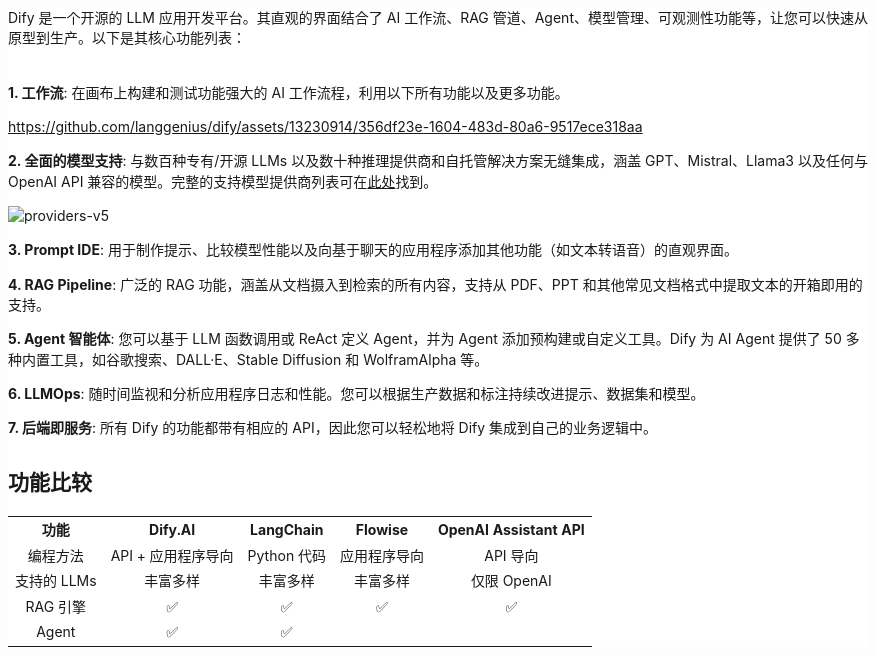 Dify 是一个开源的 LLM 应用开发平台。其直观的界面结合了 AI 工作流、RAG 管道、Agent、模型管理、可观测性功能等，让您可以快速从原型到生产。以下是其核心功能列表：
</br> </br>

**1. 工作流**: 
  在画布上构建和测试功能强大的 AI 工作流程，利用以下所有功能以及更多功能。


  https://github.com/langgenius/dify/assets/13230914/356df23e-1604-483d-80a6-9517ece318aa



**2. 全面的模型支持**: 
  与数百种专有/开源 LLMs 以及数十种推理提供商和自托管解决方案无缝集成，涵盖 GPT、Mistral、Llama3 以及任何与 OpenAI API 兼容的模型。完整的支持模型提供商列表可在[此处](https://docs.dify.ai/getting-started/readme/model-providers)找到。

![providers-v5](https://github.com/langgenius/dify/assets/13230914/5a17bdbe-097a-4100-8363-40255b70f6e3)


**3. Prompt IDE**: 
  用于制作提示、比较模型性能以及向基于聊天的应用程序添加其他功能（如文本转语音）的直观界面。

**4. RAG Pipeline**: 
  广泛的 RAG 功能，涵盖从文档摄入到检索的所有内容，支持从 PDF、PPT 和其他常见文档格式中提取文本的开箱即用的支持。

**5. Agent 智能体**: 
  您可以基于 LLM 函数调用或 ReAct 定义 Agent，并为 Agent 添加预构建或自定义工具。Dify 为 AI Agent 提供了 50 多种内置工具，如谷歌搜索、DALL·E、Stable Diffusion 和 WolframAlpha 等。

**6. LLMOps**: 
  随时间监视和分析应用程序日志和性能。您可以根据生产数据和标注持续改进提示、数据集和模型。

**7. 后端即服务**: 
  所有 Dify 的功能都带有相应的 API，因此您可以轻松地将 Dify 集成到自己的业务逻辑中。


## 功能比较
<table style="width: 100%;">
  <tr>
    <th align="center">功能</th>
    <th align="center">Dify.AI</th>
    <th align="center">LangChain</th>
    <th align="center">Flowise</th>
    <th align="center">OpenAI Assistant API</th>
  </tr>
  <tr>
    <td align="center">编程方法</td>
    <td align="center">API + 应用程序导向</td>
    <td align="center">Python 代码</td>
    <td align="center">应用程序导向</td>
    <td align="center">API 导向</td>
  </tr>
  <tr>
    <td align="center">支持的 LLMs</td>
    <td align="center">丰富多样</td>
    <td align="center">丰富多样</td>
    <td align="center">丰富多样</td>
    <td align="center">仅限 OpenAI</td>
  </tr>
  <tr>
    <td align="center">RAG 引擎</td>
    <td align="center">✅</td>
    <td align="center">✅</td>
    <td align="center">✅</td>
    <td align="center">✅</td>
  </tr>
  <tr>
    <td align="center">Agent</td>
    <td align="center">✅</td>
    <td align="center">✅</td>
----
Among the records above, count the lines that include the word "assets" and state the number by itself.

* TASK SOLUTION
2